Без особой натяжки к числу пророческих можно отнести, пожалуй, и стихотворение, приснившееся Ал. Соболеву в 1935 г. Он нередко сочинял во сне; утром, еще не облачившись в дневную одежду, спешил к письменному столу записать запомнившиеся строки. Иногда, проснувшись, восклицал: "Какие мне стихи приснились! Но я их не помню!.." Был убежден: лучшие стихи сочиняет во сне. Остается их эмоциональный след, но сама поэтическая вязь нередко ускользает из памяти. Объяснять эту его особенность не берусь, тем более что не знаю, снятся ли стихи другим поэтам. Одно несомненно: когда он спал, мозг его продолжал работать в заданном направлении. Так было, и не раз. Итак, утром он записал приснившиеся стихи и назвал их "Странный сон". Это и в самом деле было необычное сновидение: один из дней войны в Москве! Почти фотографическое изображение столицы в середине, точнее 16 октября, 1941 г., когда немцы вплотную подошли к Москве. Я это отлично помню, потому что именно в этот день пешком уходила, точнее бежала, из города, опасаясь попасть к немцам, оказаться по разные стороны фронта с родителями, жившими в Подмосковье.
Да, это выглядело так, как рассказано в стихотворении Ал.
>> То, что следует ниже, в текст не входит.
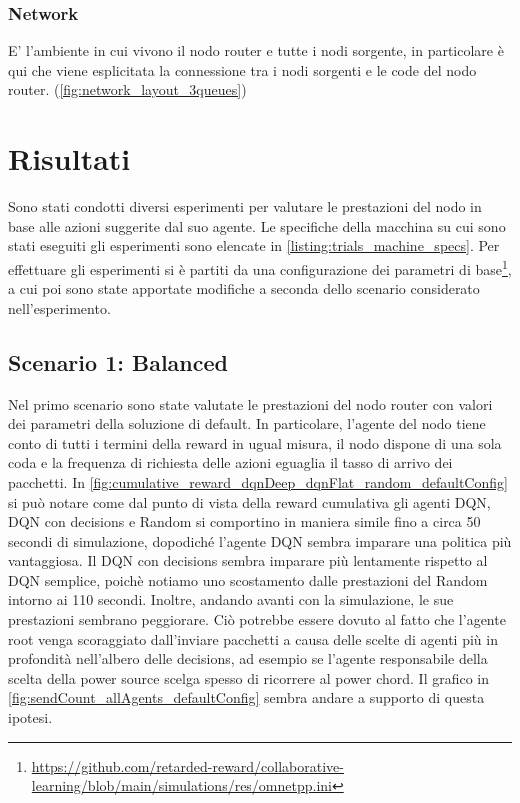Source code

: \documentclass[conference]{IEEEtran}
\begin{document}
\subsubsection{Network}
E' l'ambiente in cui vivono il nodo router e tutte i nodi sorgente, in particolare è qui che viene esplicitata la connessione tra i nodi sorgenti e le code del nodo router. (\autoref{fig:network_layout_3queues}) 

\section{Risultati}
Sono stati condotti diversi esperimenti per valutare le prestazioni del nodo in base 
alle azioni suggerite dal suo agente. Le specifiche della macchina su cui sono stati
eseguiti gli esperimenti sono elencate in \autoref{listing:trials_machine_specs}.
Per effettuare gli esperimenti si è partiti da una configurazione dei parametri di 
base\footnote{\href{https://github.com/retarded-reward/collaborative-learning/blob/main/simulations/res/omnetpp.ini}{https://github.com/retarded-reward/collaborative-learning/blob/main/simulations/res/omnetpp.ini}}, a cui poi sono state apportate modifiche a seconda dello scenario considerato
nell'esperimento.

\subsection{Scenario 1: Balanced}
Nel primo scenario sono state valutate le prestazioni del nodo router con valori dei
parametri della soluzione di default. In particolare, l'agente del nodo tiene conto
di tutti i termini della reward in ugual misura, il nodo dispone di una sola coda
e la frequenza di richiesta delle azioni eguaglia il tasso di arrivo dei pacchetti. 
In \autoref{fig:cumulative_reward_dqnDeep_dqnFlat_random_defaultConfig} si può notare
come dal punto di vista della reward cumulativa gli agenti DQN, DQN con decisions e
Random si comportino in maniera simile fino a circa 50 secondi di simulazione, dopodiché
l'agente DQN sembra imparare una politica più vantaggiosa. Il DQN con decisions sembra
imparare più lentamente rispetto al DQN semplice, poichè notiamo uno scostamento dalle
prestazioni del Random intorno ai 110 secondi. Inoltre, andando avanti con la simulazione,
le sue prestazioni sembrano peggiorare. Ciò potrebbe essere dovuto al fatto che 
l'agente root venga scoraggiato dall'inviare pacchetti a causa delle scelte di agenti
più in profondità nell'albero delle decisions, ad esempio se l'agente responsabile della
scelta della power source scelga spesso di ricorrere al power chord. Il grafico in 
\autoref{fig:sendCount_allAgents_defaultConfig} sembra andare a supporto di questa
ipotesi.
\end{document}
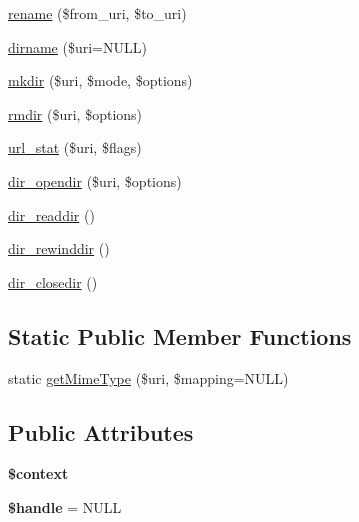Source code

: \begin{DoxyCompactItemize}
\item 
\hyperlink{classDrupalLocalStreamWrapper_a0c414246b7b28f5df273ecf33ec9914a}{rename} (\$from\_\-uri, \$to\_\-uri)
\item 
\hyperlink{classDrupalLocalStreamWrapper_ab98ad39ce1745a24c760abf3e4297577}{dirname} (\$uri=NULL)
\item 
\hyperlink{classDrupalLocalStreamWrapper_a4335af3c075b49182060012ce2b4f735}{mkdir} (\$uri, \$mode, \$options)
\item 
\hyperlink{classDrupalLocalStreamWrapper_aa9b940cbd7a7dc93d2060457da6b293d}{rmdir} (\$uri, \$options)
\item 
\hyperlink{classDrupalLocalStreamWrapper_ac41bed06ba3f0959a9ef03130cf0f8fd}{url\_\-stat} (\$uri, \$flags)
\item 
\hyperlink{classDrupalLocalStreamWrapper_a5b80a0510f46a5da5ae6b3a9ecd01f6e}{dir\_\-opendir} (\$uri, \$options)
\item 
\hyperlink{classDrupalLocalStreamWrapper_a9f36b143a44f64e25962b67a9c16fb8c}{dir\_\-readdir} ()
\item 
\hyperlink{classDrupalLocalStreamWrapper_a0136ec99b77e9443c1013f0162cb45bb}{dir\_\-rewinddir} ()
\item 
\hyperlink{classDrupalLocalStreamWrapper_a6543951f671cd1a785f46b51be315423}{dir\_\-closedir} ()
\end{DoxyCompactItemize}
\subsection*{Static Public Member Functions}
\begin{DoxyCompactItemize}
\item 
static \hyperlink{classDrupalLocalStreamWrapper_ae6baa873a904204192636830d2bacaac}{getMimeType} (\$uri, \$mapping=NULL)
\end{DoxyCompactItemize}
\subsection*{Public Attributes}
\begin{DoxyCompactItemize}
\item 
\hypertarget{classDrupalLocalStreamWrapper_a2b06049f91bdd27b51ba1f7ab333bc46}{
{\bfseries \$context}}
\label{classDrupalLocalStreamWrapper_a2b06049f91bdd27b51ba1f7ab333bc46}

\item 
\hypertarget{classDrupalLocalStreamWrapper_a78b91266f7afb77705fb19c9ba43ae5a}{
{\bfseries \$handle} = NULL}
\label{classDrupalLocalStreamWrapper_a78b91266f7afb77705fb19c9ba43ae5a}

\end{DoxyCompactItemize}
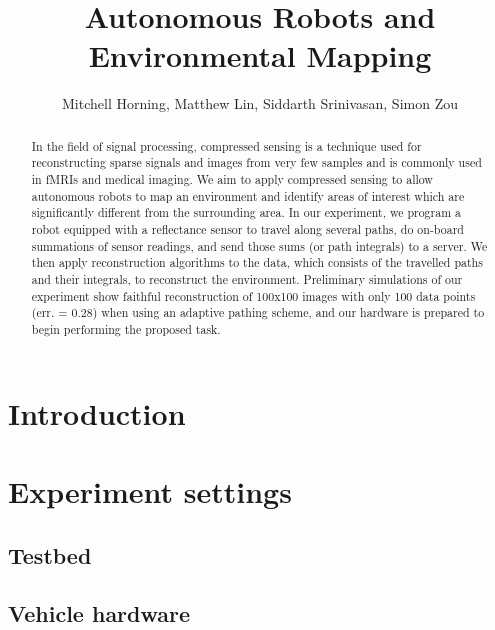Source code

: \documentclass[english]{article}\usepackage[]{graphicx}\usepackage[]{color}
\begin{document}
\title{Autonomous Robots and Environmental Mapping}

\author{Mitchell Horning, Matthew Lin, Siddarth Srinivasan, Simon Zou}

\maketitle

\begin{abstract}

In the field of signal processing, compressed sensing is a technique used for 
reconstructing sparse signals and images from very few samples and is commonly 
used in fMRIs and medical imaging. We aim to apply compressed sensing to allow 
autonomous robots to map an environment and identify areas of interest which 
are significantly different from the surrounding area. In our experiment, we 
program a robot equipped with a reflectance sensor to travel along several 
paths, do on-board summations of sensor readings, and send those sums (or path 
integrals) to a server. We then apply reconstruction algorithms to the data,  
which consists of the travelled paths and their integrals, to reconstruct the 
environment. Preliminary simulations of our experiment show faithful 
reconstruction of 100x100 images with only 100 data points (err. = 0.28) when 
using an adaptive pathing scheme, and our hardware is prepared to begin 
performing the proposed task.


\end{abstract}

\tableofcontents

\section{Introduction}

\begin{comment}
Discuss Compressed Sensing

\end{comment}

\section{Experiment settings}
\subsection{Testbed}
\subsection{Vehicle hardware}
\end{document}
Соболева:
Как море Черное в свирепый ураган, кипит, волнуясь, небо над Москвой.
Москва в огне,
Москва в кольце врагов!
Тре-во-га!..
Потоки толп текут по мостовым...
Тре-во-га!..
Сирены ревом режут ночь на части, орудия грохочут громовым раскатом, рокочут самолеты, и стрекочут
чечеткой частой пулеметы...
Тре-во-га!..
В конце: Я падаю...
и просыпаюсь...
Зажмурился от световой волны.
Как хорошо, что мир, что нет войны...
До начала войны оставалось еще шесть лет. Поэт С. Щипачев, которому молодой автор показал свое сочинение, глянул на него удивленно, покрутил пальцем у виска: "Ты, парень, случайно, не того? Какая война?!"
Но война грянула.
За два с лишним года пребывания на фронте Ал. Соболев познавал войну в качестве рядового действующей армии, видел ее во всех проявлениях зоркими, проницательными глазами незаурядной личности, способной не только наблюдать, но и анализировать происходящее. И обобщать, и делать выводы. Не в результате отдельного эмоционального толчка, а в череде фронтовых будней родилось, оформилось и укрепилось в нем навсегда представление о войне как об извращенном, богопротивном состоянии рода человеческого, чреватом самоистреблением миллионов людей.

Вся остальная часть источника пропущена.